• About this exercise:
Below are some entries. Repeat exactly the lines from the one with "a Cancel button.</span></span>" through the one with "return any data.</span></span>", and only those.

• Input records:
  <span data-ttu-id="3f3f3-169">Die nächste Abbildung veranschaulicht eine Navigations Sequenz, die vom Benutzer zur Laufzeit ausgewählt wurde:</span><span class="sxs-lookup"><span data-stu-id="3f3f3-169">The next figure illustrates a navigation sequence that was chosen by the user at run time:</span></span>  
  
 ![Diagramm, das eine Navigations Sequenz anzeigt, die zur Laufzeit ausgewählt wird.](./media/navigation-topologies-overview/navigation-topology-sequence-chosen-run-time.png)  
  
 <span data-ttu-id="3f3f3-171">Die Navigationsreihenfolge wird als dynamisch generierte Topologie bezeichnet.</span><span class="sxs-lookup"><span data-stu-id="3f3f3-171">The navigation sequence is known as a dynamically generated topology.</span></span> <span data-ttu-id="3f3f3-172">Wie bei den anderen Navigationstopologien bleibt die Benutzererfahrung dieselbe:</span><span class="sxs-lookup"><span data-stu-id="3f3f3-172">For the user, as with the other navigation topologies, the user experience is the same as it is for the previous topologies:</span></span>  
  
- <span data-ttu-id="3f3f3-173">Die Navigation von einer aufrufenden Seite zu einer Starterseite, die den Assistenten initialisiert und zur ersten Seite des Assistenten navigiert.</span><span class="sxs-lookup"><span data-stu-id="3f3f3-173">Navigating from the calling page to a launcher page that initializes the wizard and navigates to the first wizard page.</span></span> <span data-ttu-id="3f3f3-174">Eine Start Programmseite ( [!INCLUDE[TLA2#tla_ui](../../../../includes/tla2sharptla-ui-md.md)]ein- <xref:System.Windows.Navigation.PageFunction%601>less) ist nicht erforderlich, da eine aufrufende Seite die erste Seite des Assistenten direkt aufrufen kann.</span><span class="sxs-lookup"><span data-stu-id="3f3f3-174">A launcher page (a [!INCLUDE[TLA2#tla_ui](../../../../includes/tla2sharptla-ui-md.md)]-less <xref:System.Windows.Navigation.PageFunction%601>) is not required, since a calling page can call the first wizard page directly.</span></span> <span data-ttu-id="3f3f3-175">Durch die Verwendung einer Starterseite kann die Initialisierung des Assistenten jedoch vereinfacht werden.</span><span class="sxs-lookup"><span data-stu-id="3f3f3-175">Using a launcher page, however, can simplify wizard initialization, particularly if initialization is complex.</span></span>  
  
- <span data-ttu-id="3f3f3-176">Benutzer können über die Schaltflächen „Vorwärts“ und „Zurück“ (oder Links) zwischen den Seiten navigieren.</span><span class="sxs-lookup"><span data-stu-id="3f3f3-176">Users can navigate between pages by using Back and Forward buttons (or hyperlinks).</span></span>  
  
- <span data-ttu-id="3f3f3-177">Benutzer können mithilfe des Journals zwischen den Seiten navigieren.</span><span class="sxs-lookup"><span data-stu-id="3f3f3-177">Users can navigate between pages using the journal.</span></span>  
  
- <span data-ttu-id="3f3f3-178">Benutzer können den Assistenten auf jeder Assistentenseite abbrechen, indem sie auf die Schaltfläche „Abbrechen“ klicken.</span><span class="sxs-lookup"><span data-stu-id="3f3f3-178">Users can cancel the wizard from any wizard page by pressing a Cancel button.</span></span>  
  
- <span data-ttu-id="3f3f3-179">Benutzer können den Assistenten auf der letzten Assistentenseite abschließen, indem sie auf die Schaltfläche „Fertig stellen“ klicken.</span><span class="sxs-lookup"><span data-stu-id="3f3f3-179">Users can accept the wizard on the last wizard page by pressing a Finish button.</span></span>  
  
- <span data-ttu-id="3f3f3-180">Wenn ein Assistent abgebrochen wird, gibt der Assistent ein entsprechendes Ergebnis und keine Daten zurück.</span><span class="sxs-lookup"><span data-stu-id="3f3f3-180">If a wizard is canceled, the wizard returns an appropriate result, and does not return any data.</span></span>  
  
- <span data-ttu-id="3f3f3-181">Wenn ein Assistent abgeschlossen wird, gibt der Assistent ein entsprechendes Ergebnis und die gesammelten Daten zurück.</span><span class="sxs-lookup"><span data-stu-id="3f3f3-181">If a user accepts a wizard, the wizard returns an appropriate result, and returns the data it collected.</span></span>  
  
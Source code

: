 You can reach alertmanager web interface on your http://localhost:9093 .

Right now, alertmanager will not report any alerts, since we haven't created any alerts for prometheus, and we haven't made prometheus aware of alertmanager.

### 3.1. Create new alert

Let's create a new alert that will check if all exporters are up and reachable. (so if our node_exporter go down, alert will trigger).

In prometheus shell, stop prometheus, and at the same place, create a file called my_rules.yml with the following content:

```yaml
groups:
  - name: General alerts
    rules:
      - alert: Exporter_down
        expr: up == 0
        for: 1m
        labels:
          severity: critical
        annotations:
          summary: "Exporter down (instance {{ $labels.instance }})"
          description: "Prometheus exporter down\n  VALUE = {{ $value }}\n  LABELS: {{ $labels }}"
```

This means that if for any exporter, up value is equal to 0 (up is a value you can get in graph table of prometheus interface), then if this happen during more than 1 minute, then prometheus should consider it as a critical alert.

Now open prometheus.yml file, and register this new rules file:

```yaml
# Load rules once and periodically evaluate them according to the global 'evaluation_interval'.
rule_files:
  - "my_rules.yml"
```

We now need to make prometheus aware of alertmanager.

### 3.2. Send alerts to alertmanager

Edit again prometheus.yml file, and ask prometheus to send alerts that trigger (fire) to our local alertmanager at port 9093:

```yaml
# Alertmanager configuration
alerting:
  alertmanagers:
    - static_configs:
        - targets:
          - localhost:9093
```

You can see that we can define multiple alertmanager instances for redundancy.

• Task solution:
- <span data-ttu-id="3f3f3-178">Benutzer können den Assistenten auf jeder Assistentenseite abbrechen, indem sie auf die Schaltfläche „Abbrechen“ klicken.</span><span class="sxs-lookup"><span data-stu-id="3f3f3-178">Users can cancel the wizard from any wizard page by pressing a Cancel button.</span></span>  
  
- <span data-ttu-id="3f3f3-179">Benutzer können den Assistenten auf der letzten Assistentenseite abschließen, indem sie auf die Schaltfläche „Fertig stellen“ klicken.</span><span class="sxs-lookup"><span data-stu-id="3f3f3-179">Users can accept the wizard on the last wizard page by pressing a Finish button.</span></span>  
  
- <span data-ttu-id="3f3f3-180">Wenn ein Assistent abgebrochen wird, gibt der Assistent ein entsprechendes Ergebnis und keine Daten zurück.</span><span class="sxs-lookup"><span data-stu-id="3f3f3-180">If a wizard is canceled, the wizard returns an appropriate result, and does not return any data.</span></span>  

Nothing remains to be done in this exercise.